Raffaele Mincione. / Dave Benett/Getty Images

Two investment funds used by Vatican dicasteries were also used by a major Italian bank to conceal illegal investments for which the bank was eventually closed.

On Friday, Maltese media reported that the IOR, or Vatican Bank, is being sued in turn by Optimum for breach of contract; the firm claims the Vatican's bank owes an additional 24 million euros as an already agreed-upon investment in one of its funds. The IOR has itself sued Optimum Asset Management; trying to recover millions it invested in an Optimum fund alleged to have lost 230 million euros.

Optimum was in 2015 identified by Italian authorities as a fund manager through which Banca Popolare di Vincenza fraudulently funneled money meant for outside investments back into investment in the bank itself.

While the bank was required by European law to maintain a diversified investment portfolio as a hedge against risk, it was found to have used Optimum to fraudulently invest in itself instead, leaving the accounts and investments of customers at a high degree of risk.

The bank also used the same tactic, channeling investment funds back into itself, through the Athena Global Fund, run by Raffaele Mincione.

Italian media have estimated that the fraud involved hundreds of millions of euros in bank funds.

Mincione's Athena Global Fund was also used by the Holy See's Secretariat of State to invest hundreds of millions of Church funds, most notably through the purchase of a luxury property development in London from his own holding company, Time & Life SA.

Through dedicated funds created by Athena in which the Vatican and Banca Popolare were the exclusive investors, Mincione also used funds from both to buy unrated, non-recourse bonds in Time & Life - essentially using investor funds to make no-strings-attached loans to his own holding company.

Time & Life used some of the money raised this way to buy shares in Banca Popolare – meaning that Mincione was returning bank invested funds to the bank through the back door.

By using its own investment funds to purchase its own shares indirectly through Optimum and Mincione's holding company, Banca Popolare secretly consolidated its ownership and evaded regulatory requirements to raise additional equity capital. The scheme inflated the bank's financial returns and concealed its portfolio's exposure to risk at the same time.

When the scheme was discovered by Italian authorities, Banca Popolare was fined, and then closed by a forced sale to Intesa San Paolo, one of Italy's largest lenders, in 2017. 
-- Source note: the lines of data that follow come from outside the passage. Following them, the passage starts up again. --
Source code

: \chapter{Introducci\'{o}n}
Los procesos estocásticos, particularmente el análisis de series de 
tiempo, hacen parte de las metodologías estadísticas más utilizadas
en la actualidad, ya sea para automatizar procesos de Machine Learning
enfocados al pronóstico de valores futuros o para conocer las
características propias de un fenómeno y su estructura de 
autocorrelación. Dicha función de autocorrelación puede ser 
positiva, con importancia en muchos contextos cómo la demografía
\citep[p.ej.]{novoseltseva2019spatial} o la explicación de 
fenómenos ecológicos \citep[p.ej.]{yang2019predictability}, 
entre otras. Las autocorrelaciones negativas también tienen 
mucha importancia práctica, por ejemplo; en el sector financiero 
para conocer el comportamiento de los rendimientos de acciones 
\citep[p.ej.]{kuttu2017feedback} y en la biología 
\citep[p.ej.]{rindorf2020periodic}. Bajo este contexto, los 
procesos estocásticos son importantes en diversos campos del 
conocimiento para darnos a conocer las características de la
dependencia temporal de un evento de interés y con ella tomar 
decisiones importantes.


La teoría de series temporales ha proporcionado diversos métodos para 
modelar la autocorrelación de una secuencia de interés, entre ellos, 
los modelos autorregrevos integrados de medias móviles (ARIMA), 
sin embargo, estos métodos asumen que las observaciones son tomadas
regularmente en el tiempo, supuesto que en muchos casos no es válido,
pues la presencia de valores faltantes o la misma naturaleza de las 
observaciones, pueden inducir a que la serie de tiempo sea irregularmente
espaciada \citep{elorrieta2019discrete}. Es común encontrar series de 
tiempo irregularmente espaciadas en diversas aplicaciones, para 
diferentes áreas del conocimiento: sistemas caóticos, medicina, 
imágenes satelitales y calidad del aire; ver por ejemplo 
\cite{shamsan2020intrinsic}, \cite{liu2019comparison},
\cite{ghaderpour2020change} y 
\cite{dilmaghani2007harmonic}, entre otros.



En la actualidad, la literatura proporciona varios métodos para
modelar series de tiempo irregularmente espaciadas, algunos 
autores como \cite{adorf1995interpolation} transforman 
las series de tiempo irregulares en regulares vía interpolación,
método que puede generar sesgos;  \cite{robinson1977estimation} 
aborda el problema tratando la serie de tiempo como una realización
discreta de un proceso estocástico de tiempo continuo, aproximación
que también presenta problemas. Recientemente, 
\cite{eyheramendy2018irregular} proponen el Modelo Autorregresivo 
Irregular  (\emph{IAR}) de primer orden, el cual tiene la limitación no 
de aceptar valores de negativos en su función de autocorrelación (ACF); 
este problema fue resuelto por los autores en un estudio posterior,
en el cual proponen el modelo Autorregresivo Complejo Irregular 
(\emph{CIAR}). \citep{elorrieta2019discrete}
Mincione and Optimum were paid millions of euros in management fees for redirecting the bank's investment back into itself, while also benefiting by directing the remainder of the bank's investment funds.

According to filings made on the Irish Stock Exchange in 2012 and 2013, Mincione also borrowed tens of millions of euros from his own company Time & Life, in which the Vatican's Secretariat of State was heavily invested, through low-interest loans made to a trust, of which he was the beneficiary, based in the Isle of Jersey – a well-known European tax haven. 
 
These funds were in turn used by Mincione for other investments in high-risk ventures.

In 2015, Mincione bought a 5% stake in EZTD Ltd, an Israeli-based company providing an online options trading platform to American investors. That investment lost 90% of its value after a 2016 SEC finding that the company had misled investors and violated both the Securities Act and the Securities and Exchanges Act. The SEC found that fewer than three percent of the company's 4,000 U.S. account holders made a profit investing through the company.

While the Vatican spent hundreds of millions buying control of the London property development from Mincione, he also cleared an additional 60 million euros in management and transaction fees, on top of his profits from actually selling shares of the building to the Secretariat of State.

The Holy See's Secretary of State, Cardinal Pietro Parolin, has said that the Vatican's London investment must be investigated, but has not yet indicated what parties are responsible for the investment, or whether internal investment policies have been violated. Pope Francis said last month that some involved in the investment have done things that seem, to him, "not clean."